She had taken his breath away when she’d come downstairs earlier after getting ready for the dance. For the first time since he’d met her, she had put the jeans away and donned a dress. It was a red sheath thing with a scoop neck that was sexy without pushing the limits.
The skirt part hit her mid-thigh. On a shorter woman, it would have reached lower, but with Lorelie’s height, it gave him a better view of her trim legs. Legs he hadn’t been able to stop thinking about wrapping around his waist later tonight as he slid inside her.
Best part was, she’d traded her cowboy boots for heels. The added inches put her lips closer to his, a bonus he’d been taking advantage of all night, sneaking kisses as often as he could.
“So what’s the plan, Glen?”
Glen glanced back at Coach, confused. “Plan?”
Coach nodded, his smile fading, his eyes concerned. “This is the part where I ask you what your intentions are toward my daughter.”
“Oh.”
Shit.
Glen had been trying to figure that out himself. Toby’s “come back now” edict this morning had thrown him for a loop.
“Yeah,” Coach said, when Glen failed to reply. Glen figured he was gaping like a fish out of water. “That’s what I thought. Don’t have a clue, do you?”
Glen shook his head. “I didn’t expect this.”
“‘This’?”
To fall in love.
That was the true response, but Glen hadn’t even told Lorelie yet, so how could he confess to her dad?
“I’m a musician, Coach. It’s all I’ve ever known. All that I’m good at. It’s my life.”
Coach sighed. “That’s an excuse, Glen. Not an answer. People aren’t so one-sided. You’re actually a pretty fair ranch hand. I know it was tough for you at first, but you stuck it out and now…you’re good at it. You’re a hard worker, and I suspect there’s not much you can’t do if you put your mind to it.”
“Thanks, Coach. That really means a lot.” The compliment coming from Coach meant way more to Glen than hundreds of screaming fans cheering for him during his guitar solos. Which took him aback for a second. He wasn’t used to wanting someone’s approval. But he respected Coach, wanted to make him proud.
What the fuck was he supposed to do with that?

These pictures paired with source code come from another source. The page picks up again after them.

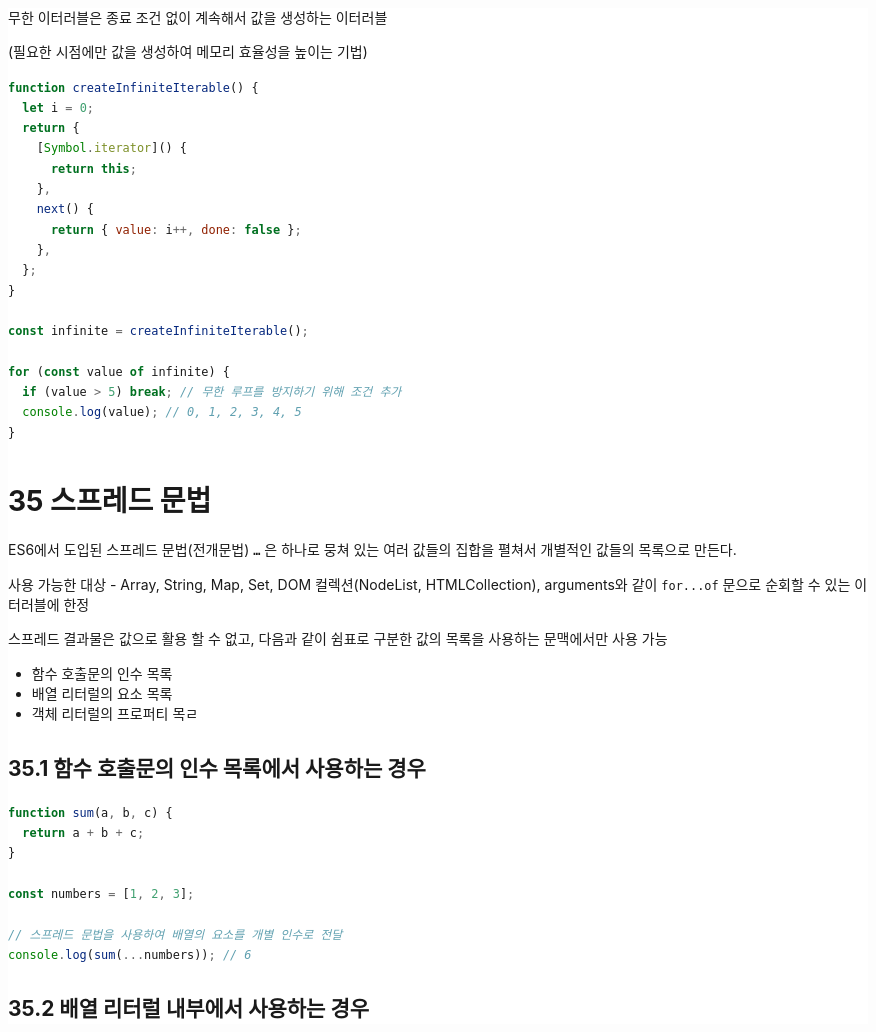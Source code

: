 무한 이터러블은 종료 조건 없이 계속해서 값을 생성하는 이터러블

(필요한 시점에만 값을 생성하여 메모리 효율성을 높이는 기법)

```jsx
function createInfiniteIterable() {
  let i = 0;
  return {
    [Symbol.iterator]() {
      return this;
    },
    next() {
      return { value: i++, done: false };
    },
  };
}

const infinite = createInfiniteIterable();

for (const value of infinite) {
  if (value > 5) break; // 무한 루프를 방지하기 위해 조건 추가
  console.log(value); // 0, 1, 2, 3, 4, 5
}
```

# 35 스프레드 문법

ES6에서 도입된 스프레드 문법(전개문법) **`…`** 은 하나로 뭉쳐 있는 여러 값들의 집합을 펼쳐서 개별적인 값들의 목록으로 만든다.

사용 가능한 대상 - Array, String, Map, Set, DOM 컬렉션(NodeList, HTMLCollection), arguments와 같이 `for...of` 문으로 순회할 수 있는 이터러블에 한정

스프레드 결과물은 값으로 활용 할 수 없고, 다음과 같이 쉼표로 구분한 값의 목록을 사용하는 문맥에서만 사용 가능

- 함수 호출문의 인수 목록
- 배열 리터럴의 요소 목록
- 객체 리터럴의 프로퍼티 목ㄹ

## 35.1 함수 호출문의 인수 목록에서 사용하는 경우

```jsx
function sum(a, b, c) {
  return a + b + c;
}

const numbers = [1, 2, 3];

// 스프레드 문법을 사용하여 배열의 요소를 개별 인수로 전달
console.log(sum(...numbers)); // 6
```

## 35.2 배열 리터럴 내부에서 사용하는 경우
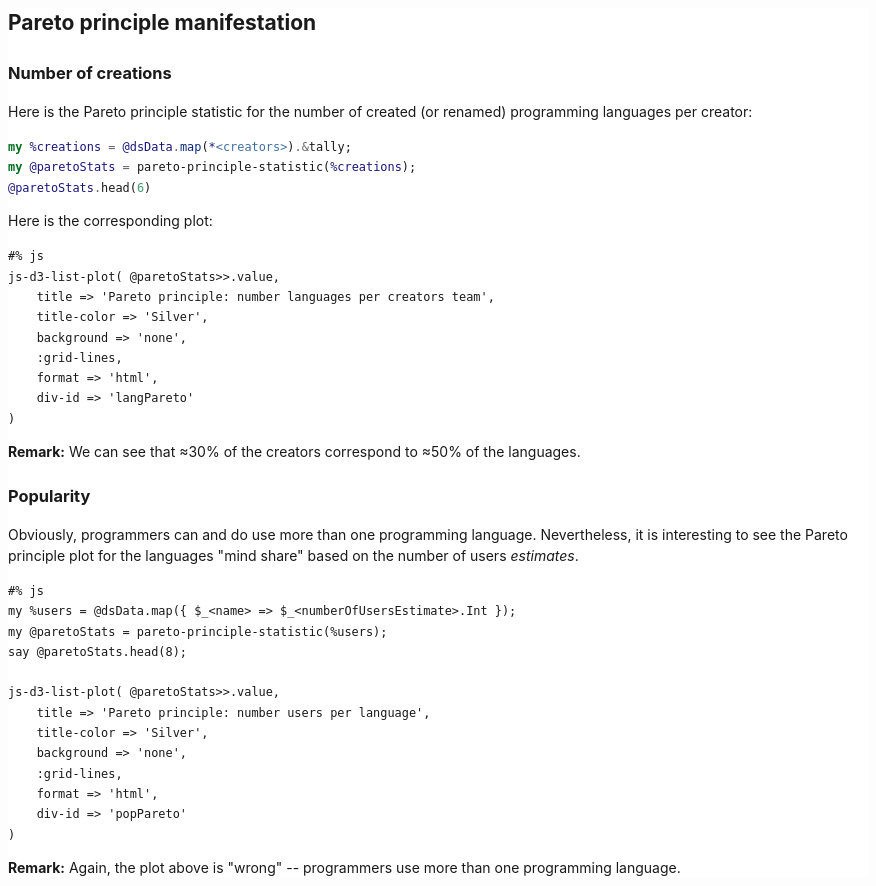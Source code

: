 ## Pareto principle manifestation

### Number of creations

Here is the Pareto principle statistic for the number of created (or renamed) programming languages per creator:


```raku
my %creations = @dsData.map(*<creators>).&tally;
my @paretoStats = pareto-principle-statistic(%creations);
@paretoStats.head(6)
```

Here is the corresponding plot:


```raku, results=asis
#% js
js-d3-list-plot( @paretoStats>>.value, 
    title => 'Pareto principle: number languages per creators team', 
    title-color => 'Silver',
    background => 'none', 
    :grid-lines,
    format => 'html',
    div-id => 'langPareto'
)
```

**Remark:** We can see that ≈30% of the creators correspond to ≈50% of the languages.


### Popularity

Obviously, programmers can and do use more than one programming language. Nevertheless, it is interesting to see the Pareto principle plot for the languages "mind share" based on the number of users *estimates*.


```raku, results=asis
#% js
my %users = @dsData.map({ $_<name> => $_<numberOfUsersEstimate>.Int });
my @paretoStats = pareto-principle-statistic(%users);
say @paretoStats.head(8);

js-d3-list-plot( @paretoStats>>.value, 
    title => 'Pareto principle: number users per language', 
    title-color => 'Silver',
    background => 'none', 
    :grid-lines,
    format => 'html',
    div-id => 'popPareto'
)
```

**Remark:** Again, the plot above is "wrong" -- programmers use more than one programming language.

Glen had hated working on the ranch at first, but as he spent more time out in the field with the guys, building things, tending to the animals, the more he’d come to love it. The pace of life in Quinn was the exact opposite of life on the road.
When he was touring, he was in constant motion, always rushing from one place to the next without ever stopping to take a look around. They’d roll into town, play, party backstage, then hop on the bus and head off to the next city. He was never still. Never quiet.
And while working on the ranch kept him busy, it was slower somehow. For two weeks, he’d worked out in the south pasture, building a fence, his hands in constant motion. But along the way, he had time to take in his surroundings, to appreciate everything around him. He had watched the sun rise and set on the horizon. He had noticed how many different vivid colors Mother Nature produced. He began to recognize distinct birdcalls, for God’s sake.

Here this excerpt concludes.